• **EXTRACTED DATA**
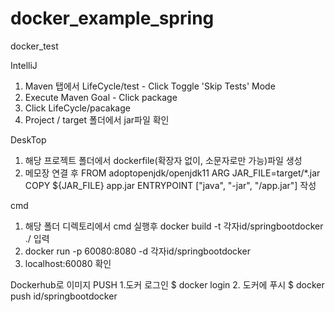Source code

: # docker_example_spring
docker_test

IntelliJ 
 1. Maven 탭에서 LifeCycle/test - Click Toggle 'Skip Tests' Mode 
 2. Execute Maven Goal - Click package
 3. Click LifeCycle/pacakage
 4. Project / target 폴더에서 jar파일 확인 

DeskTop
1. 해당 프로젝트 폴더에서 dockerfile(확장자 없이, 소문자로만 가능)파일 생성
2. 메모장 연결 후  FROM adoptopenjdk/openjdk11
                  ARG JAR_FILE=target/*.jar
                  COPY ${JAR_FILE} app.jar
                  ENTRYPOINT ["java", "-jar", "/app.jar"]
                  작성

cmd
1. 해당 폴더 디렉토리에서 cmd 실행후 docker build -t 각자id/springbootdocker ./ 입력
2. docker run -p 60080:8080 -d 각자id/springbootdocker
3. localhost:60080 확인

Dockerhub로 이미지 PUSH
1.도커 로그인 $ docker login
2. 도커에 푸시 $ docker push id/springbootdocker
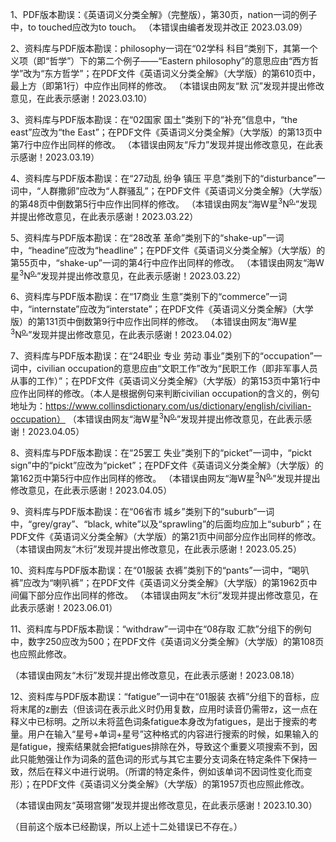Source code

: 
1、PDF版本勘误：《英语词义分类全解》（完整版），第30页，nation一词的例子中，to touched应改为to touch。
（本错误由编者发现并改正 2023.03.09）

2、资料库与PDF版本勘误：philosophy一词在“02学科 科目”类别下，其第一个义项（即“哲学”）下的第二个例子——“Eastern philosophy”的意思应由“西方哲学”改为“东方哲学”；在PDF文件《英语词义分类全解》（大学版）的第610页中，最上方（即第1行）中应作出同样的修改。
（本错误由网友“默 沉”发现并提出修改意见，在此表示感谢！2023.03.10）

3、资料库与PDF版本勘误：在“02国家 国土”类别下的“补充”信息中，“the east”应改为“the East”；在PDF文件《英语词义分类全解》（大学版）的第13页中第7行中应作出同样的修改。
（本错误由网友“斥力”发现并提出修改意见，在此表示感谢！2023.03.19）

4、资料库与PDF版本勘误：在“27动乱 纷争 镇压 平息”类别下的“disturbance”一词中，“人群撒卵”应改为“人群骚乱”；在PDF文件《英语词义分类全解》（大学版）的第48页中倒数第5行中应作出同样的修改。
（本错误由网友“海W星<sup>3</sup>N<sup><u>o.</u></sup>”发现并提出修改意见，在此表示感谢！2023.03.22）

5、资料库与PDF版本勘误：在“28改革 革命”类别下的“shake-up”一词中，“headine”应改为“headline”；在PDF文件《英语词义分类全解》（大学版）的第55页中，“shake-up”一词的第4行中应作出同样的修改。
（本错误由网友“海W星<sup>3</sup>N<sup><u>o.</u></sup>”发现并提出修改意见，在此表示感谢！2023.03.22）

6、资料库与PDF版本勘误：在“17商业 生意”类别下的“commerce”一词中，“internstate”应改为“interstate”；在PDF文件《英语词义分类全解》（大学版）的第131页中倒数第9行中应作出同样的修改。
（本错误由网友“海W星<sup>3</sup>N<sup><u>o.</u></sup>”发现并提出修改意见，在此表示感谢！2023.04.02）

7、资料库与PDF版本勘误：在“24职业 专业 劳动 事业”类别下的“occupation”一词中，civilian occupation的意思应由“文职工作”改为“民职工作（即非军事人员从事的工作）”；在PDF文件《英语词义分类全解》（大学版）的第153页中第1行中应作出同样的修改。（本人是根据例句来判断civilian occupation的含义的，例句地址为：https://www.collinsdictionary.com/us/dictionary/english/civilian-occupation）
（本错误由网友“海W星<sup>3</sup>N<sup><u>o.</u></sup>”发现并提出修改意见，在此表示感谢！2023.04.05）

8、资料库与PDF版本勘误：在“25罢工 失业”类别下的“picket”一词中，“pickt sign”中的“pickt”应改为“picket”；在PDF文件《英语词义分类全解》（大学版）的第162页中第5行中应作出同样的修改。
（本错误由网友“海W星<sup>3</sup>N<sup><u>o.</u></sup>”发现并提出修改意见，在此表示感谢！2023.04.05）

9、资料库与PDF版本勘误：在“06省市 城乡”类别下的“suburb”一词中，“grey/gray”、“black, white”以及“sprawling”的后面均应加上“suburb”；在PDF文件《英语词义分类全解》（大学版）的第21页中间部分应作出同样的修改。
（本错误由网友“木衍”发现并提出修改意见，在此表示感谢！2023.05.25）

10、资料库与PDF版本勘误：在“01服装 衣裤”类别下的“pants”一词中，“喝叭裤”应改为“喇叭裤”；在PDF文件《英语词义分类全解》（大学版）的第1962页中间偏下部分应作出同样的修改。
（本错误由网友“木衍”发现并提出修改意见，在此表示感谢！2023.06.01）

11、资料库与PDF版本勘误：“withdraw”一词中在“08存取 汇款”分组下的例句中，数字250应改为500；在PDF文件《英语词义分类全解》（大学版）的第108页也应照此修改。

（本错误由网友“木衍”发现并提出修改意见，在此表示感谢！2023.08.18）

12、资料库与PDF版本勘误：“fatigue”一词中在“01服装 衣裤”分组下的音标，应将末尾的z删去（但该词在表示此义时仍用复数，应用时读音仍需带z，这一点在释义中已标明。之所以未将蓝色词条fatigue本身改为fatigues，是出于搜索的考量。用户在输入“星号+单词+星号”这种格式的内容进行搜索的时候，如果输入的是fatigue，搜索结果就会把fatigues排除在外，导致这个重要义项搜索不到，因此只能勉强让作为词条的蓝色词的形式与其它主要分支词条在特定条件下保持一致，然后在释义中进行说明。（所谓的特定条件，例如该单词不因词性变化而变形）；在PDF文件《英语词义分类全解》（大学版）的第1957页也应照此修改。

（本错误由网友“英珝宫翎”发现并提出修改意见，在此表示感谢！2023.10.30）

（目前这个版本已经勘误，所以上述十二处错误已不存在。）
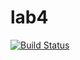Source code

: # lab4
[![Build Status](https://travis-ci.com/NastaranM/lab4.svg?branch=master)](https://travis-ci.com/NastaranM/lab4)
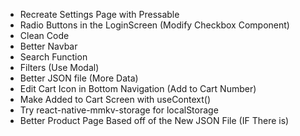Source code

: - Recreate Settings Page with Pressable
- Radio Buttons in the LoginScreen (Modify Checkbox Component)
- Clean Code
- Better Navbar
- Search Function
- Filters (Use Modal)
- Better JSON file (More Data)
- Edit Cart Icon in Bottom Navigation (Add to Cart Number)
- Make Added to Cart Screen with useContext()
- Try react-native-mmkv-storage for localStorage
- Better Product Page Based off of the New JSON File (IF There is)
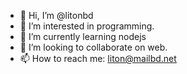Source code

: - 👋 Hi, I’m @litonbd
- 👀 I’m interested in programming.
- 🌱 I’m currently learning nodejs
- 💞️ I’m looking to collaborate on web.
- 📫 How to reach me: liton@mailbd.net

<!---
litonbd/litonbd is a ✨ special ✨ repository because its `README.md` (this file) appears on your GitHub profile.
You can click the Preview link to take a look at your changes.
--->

• **YOUR TASK**
Your copy should hold every record word for word and none of the pictures.

• **OUTPUT FOR THIS TASK**
Source code

: # docker_example_spring
docker_test

IntelliJ 
 1. Maven 탭에서 LifeCycle/test - Click Toggle 'Skip Tests' Mode 
 2. Execute Maven Goal - Click package
 3. Click LifeCycle/pacakage
 4. Project / target 폴더에서 jar파일 확인 

DeskTop
1. 해당 프로젝트 폴더에서 dockerfile(확장자 없이, 소문자로만 가능)파일 생성
2. 메모장 연결 후  FROM adoptopenjdk/openjdk11
                  ARG JAR_FILE=target/*.jar
                  COPY ${JAR_FILE} app.jar
                  ENTRYPOINT ["java", "-jar", "/app.jar"]
                  작성

cmd
1. 해당 폴더 디렉토리에서 cmd 실행후 docker build -t 각자id/springbootdocker ./ 입력
2. docker run -p 60080:8080 -d 각자id/springbootdocker
3. localhost:60080 확인

Dockerhub로 이미지 PUSH
1.도커 로그인 $ docker login
2. 도커에 푸시 $ docker push id/springbootdocker
Source code

: 
1、PDF版本勘误：《英语词义分类全解》（完整版），第30页，nation一词的例子中，to touched应改为to touch。
（本错误由编者发现并改正 2023.03.09）

2、资料库与PDF版本勘误：philosophy一词在“02学科 科目”类别下，其第一个义项（即“哲学”）下的第二个例子——“Eastern philosophy”的意思应由“西方哲学”改为“东方哲学”；在PDF文件《英语词义分类全解》（大学版）的第610页中，最上方（即第1行）中应作出同样的修改。
（本错误由网友“默 沉”发现并提出修改意见，在此表示感谢！2023.03.10）

3、资料库与PDF版本勘误：在“02国家 国土”类别下的“补充”信息中，“the east”应改为“the East”；在PDF文件《英语词义分类全解》（大学版）的第13页中第7行中应作出同样的修改。
（本错误由网友“斥力”发现并提出修改意见，在此表示感谢！2023.03.19）

4、资料库与PDF版本勘误：在“27动乱 纷争 镇压 平息”类别下的“disturbance”一词中，“人群撒卵”应改为“人群骚乱”；在PDF文件《英语词义分类全解》（大学版）的第48页中倒数第5行中应作出同样的修改。
（本错误由网友“海W星<sup>3</sup>N<sup><u>o.</u></sup>”发现并提出修改意见，在此表示感谢！2023.03.22）

5、资料库与PDF版本勘误：在“28改革 革命”类别下的“shake-up”一词中，“headine”应改为“headline”；在PDF文件《英语词义分类全解》（大学版）的第55页中，“shake-up”一词的第4行中应作出同样的修改。
（本错误由网友“海W星<sup>3</sup>N<sup><u>o.</u></sup>”发现并提出修改意见，在此表示感谢！2023.03.22）

6、资料库与PDF版本勘误：在“17商业 生意”类别下的“commerce”一词中，“internstate”应改为“interstate”；在PDF文件《英语词义分类全解》（大学版）的第131页中倒数第9行中应作出同样的修改。
（本错误由网友“海W星<sup>3</sup>N<sup><u>o.</u></sup>”发现并提出修改意见，在此表示感谢！2023.04.02）

7、资料库与PDF版本勘误：在“24职业 专业 劳动 事业”类别下的“occupation”一词中，civilian occupation的意思应由“文职工作”改为“民职工作（即非军事人员从事的工作）”；在PDF文件《英语词义分类全解》（大学版）的第153页中第1行中应作出同样的修改。（本人是根据例句来判断civilian occupation的含义的，例句地址为：https://www.collinsdictionary.com/us/dictionary/english/civilian-occupation）
（本错误由网友“海W星<sup>3</sup>N<sup><u>o.</u></sup>”发现并提出修改意见，在此表示感谢！2023.04.05）

8、资料库与PDF版本勘误：在“25罢工 失业”类别下的“picket”一词中，“pickt sign”中的“pickt”应改为“picket”；在PDF文件《英语词义分类全解》（大学版）的第162页中第5行中应作出同样的修改。
（本错误由网友“海W星<sup>3</sup>N<sup><u>o.</u></sup>”发现并提出修改意见，在此表示感谢！2023.04.05）

9、资料库与PDF版本勘误：在“06省市 城乡”类别下的“suburb”一词中，“grey/gray”、“black, white”以及“sprawling”的后面均应加上“suburb”；在PDF文件《英语词义分类全解》（大学版）的第21页中间部分应作出同样的修改。
（本错误由网友“木衍”发现并提出修改意见，在此表示感谢！2023.05.25）

10、资料库与PDF版本勘误：在“01服装 衣裤”类别下的“pants”一词中，“喝叭裤”应改为“喇叭裤”；在PDF文件《英语词义分类全解》（大学版）的第1962页中间偏下部分应作出同样的修改。
（本错误由网友“木衍”发现并提出修改意见，在此表示感谢！2023.06.01）

11、资料库与PDF版本勘误：“withdraw”一词中在“08存取 汇款”分组下的例句中，数字250应改为500；在PDF文件《英语词义分类全解》（大学版）的第108页也应照此修改。

（本错误由网友“木衍”发现并提出修改意见，在此表示感谢！2023.08.18）

12、资料库与PDF版本勘误：“fatigue”一词中在“01服装 衣裤”分组下的音标，应将末尾的z删去（但该词在表示此义时仍用复数，应用时读音仍需带z，这一点在释义中已标明。之所以未将蓝色词条fatigue本身改为fatigues，是出于搜索的考量。用户在输入“星号+单词+星号”这种格式的内容进行搜索的时候，如果输入的是fatigue，搜索结果就会把fatigues排除在外，导致这个重要义项搜索不到，因此只能勉强让作为词条的蓝色词的形式与其它主要分支词条在特定条件下保持一致，然后在释义中进行说明。（所谓的特定条件，例如该单词不因词性变化而变形）；在PDF文件《英语词义分类全解》（大学版）的第1957页也应照此修改。

（本错误由网友“英珝宫翎”发现并提出修改意见，在此表示感谢！2023.10.30）

（目前这个版本已经勘误，所以上述十二处错误已不存在。）
Source code

: # lab4
[![Build Status](https://travis-ci.com/NastaranM/lab4.svg?branch=master)](https://travis-ci.com/NastaranM/lab4)
Source code

: - Recreate Settings Page with Pressable
- Radio Buttons in the LoginScreen (Modify Checkbox Component)
- Clean Code
- Better Navbar
- Search Function
- Filters (Use Modal)
- Better JSON file (More Data)
- Edit Cart Icon in Bottom Navigation (Add to Cart Number)
- Make Added to Cart Screen with useContext()
- Try react-native-mmkv-storage for localStorage
- Better Product Page Based off of the New JSON File (IF There is)
Source code

: - 👋 Hi, I’m @litonbd
- 👀 I’m interested in programming.
- 🌱 I’m currently learning nodejs
- 💞️ I’m looking to collaborate on web.
- 📫 How to reach me: liton@mailbd.net

<!---
litonbd/litonbd is a ✨ special ✨ repository because its `README.md` (this file) appears on your GitHub profile.
You can click the Preview link to take a look at your changes.
--->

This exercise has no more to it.